Quattro immobili destinati a famiglie che non hanno una casa, uno per attività sociali da individuare tramite un bando pubblico. Sarà questo il futuro dei beni confiscati alla criminalità organizzata dei quali oggi il Comune di Catania entrerà in possesso. Il passaggio simbolico è avvenuto questa mattina alla presenza dei vertici della giunta Pogliese, delle forze dell’ordine e della prefetta Maria Carmela Librizzi.

«Diamo un segnale importante a distanza di pochi giorni da quella triste vicenda», ha detto il sindaco Salvo Pogliese, facendo riferimento all’operazione Quadrilatero che ha smantellato alcune piazze di spaccio nel quartiere di San Cristoforo. «C’è chi la lotta alla mafia l’annuncia nei dibattiti e nei libri e chi la pratica giornalmente. L’amministrazizone dimostra la presenza dello Stato di questa realtà che vive mille problematiche e oggi proseguiamo un cammino già intrapreso con la consegna di altri beni confiscati», ha aggiunto il primo cittadino catanese. 

Quello della gestione dei beni confiscati resta comunque un problema di difficile soluzione. Sono tanti i casi di immobili che, pur essendo passati a tutti gli effetti sotto il controllo dello Stato, restano abbandonati. Il tema ha attirato anche la commissione regionale Antimafia. «Bisogna ridare alla società civile ciò che gli era stato tolto e creare un circolo virtuoso tra i soggetti della società civile», ha commentato l’assessore comunale al ramo Michele Cristaldi.

La prefetta Maria Carmela Librizzi ha ribadito l’esigenza di dare segnali concreti all’interno di un quartiere particolarmente difficili. «Essere qui è importante perché significa che lo Stato c’è. Ognuno deve fare la propria parte, e il recupero di beni come questi da mettere a disposizione della collettività è un segnale importante», ha spiegato Librizzi. 

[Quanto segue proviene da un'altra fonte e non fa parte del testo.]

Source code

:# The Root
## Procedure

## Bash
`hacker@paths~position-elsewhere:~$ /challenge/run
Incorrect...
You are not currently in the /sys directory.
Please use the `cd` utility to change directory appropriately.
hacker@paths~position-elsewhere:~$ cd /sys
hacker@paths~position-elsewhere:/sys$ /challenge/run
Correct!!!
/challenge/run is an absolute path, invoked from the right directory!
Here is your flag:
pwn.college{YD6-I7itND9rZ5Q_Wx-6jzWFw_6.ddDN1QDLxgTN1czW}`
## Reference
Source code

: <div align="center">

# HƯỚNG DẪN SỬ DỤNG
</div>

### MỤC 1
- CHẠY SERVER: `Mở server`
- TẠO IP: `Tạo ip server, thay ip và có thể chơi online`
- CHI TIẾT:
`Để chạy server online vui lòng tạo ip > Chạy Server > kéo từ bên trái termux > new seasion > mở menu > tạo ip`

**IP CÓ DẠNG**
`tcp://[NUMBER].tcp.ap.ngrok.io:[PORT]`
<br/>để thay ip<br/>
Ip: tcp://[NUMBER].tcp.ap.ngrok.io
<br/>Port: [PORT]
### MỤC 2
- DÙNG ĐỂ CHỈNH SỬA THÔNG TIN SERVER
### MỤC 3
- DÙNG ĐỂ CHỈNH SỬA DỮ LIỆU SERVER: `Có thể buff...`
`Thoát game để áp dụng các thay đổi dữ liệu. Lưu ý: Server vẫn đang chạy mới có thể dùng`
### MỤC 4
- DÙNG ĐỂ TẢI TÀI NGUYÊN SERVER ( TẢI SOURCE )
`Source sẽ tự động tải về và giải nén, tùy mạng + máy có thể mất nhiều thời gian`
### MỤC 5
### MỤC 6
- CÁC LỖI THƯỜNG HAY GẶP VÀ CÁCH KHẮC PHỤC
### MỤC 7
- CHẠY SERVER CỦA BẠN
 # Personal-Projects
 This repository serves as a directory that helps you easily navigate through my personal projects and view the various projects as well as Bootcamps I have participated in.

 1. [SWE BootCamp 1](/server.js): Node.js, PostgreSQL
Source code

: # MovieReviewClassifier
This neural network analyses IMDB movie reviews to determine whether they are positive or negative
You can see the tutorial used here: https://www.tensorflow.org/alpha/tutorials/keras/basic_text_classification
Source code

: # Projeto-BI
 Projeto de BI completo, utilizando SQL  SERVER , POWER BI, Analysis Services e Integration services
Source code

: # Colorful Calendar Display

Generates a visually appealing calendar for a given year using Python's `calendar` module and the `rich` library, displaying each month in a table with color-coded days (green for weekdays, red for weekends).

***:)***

La prefetta si è soffermata sulla necessità di prevedere misure di contrasto alla dispersione scolastica. Un fenomeno particolarmente forte a Catania e che si riflette anche nell’impiego di ragazzini nelle attività di spaccio, così come emerso dall’inchiesta Quadrilatero. «Si sta lavorando a un accordo con l’Inps per inserire una clausola sociale che prevede la sospensione del reddito di cittadinanza per le famiglie con mandano a scuola i figli».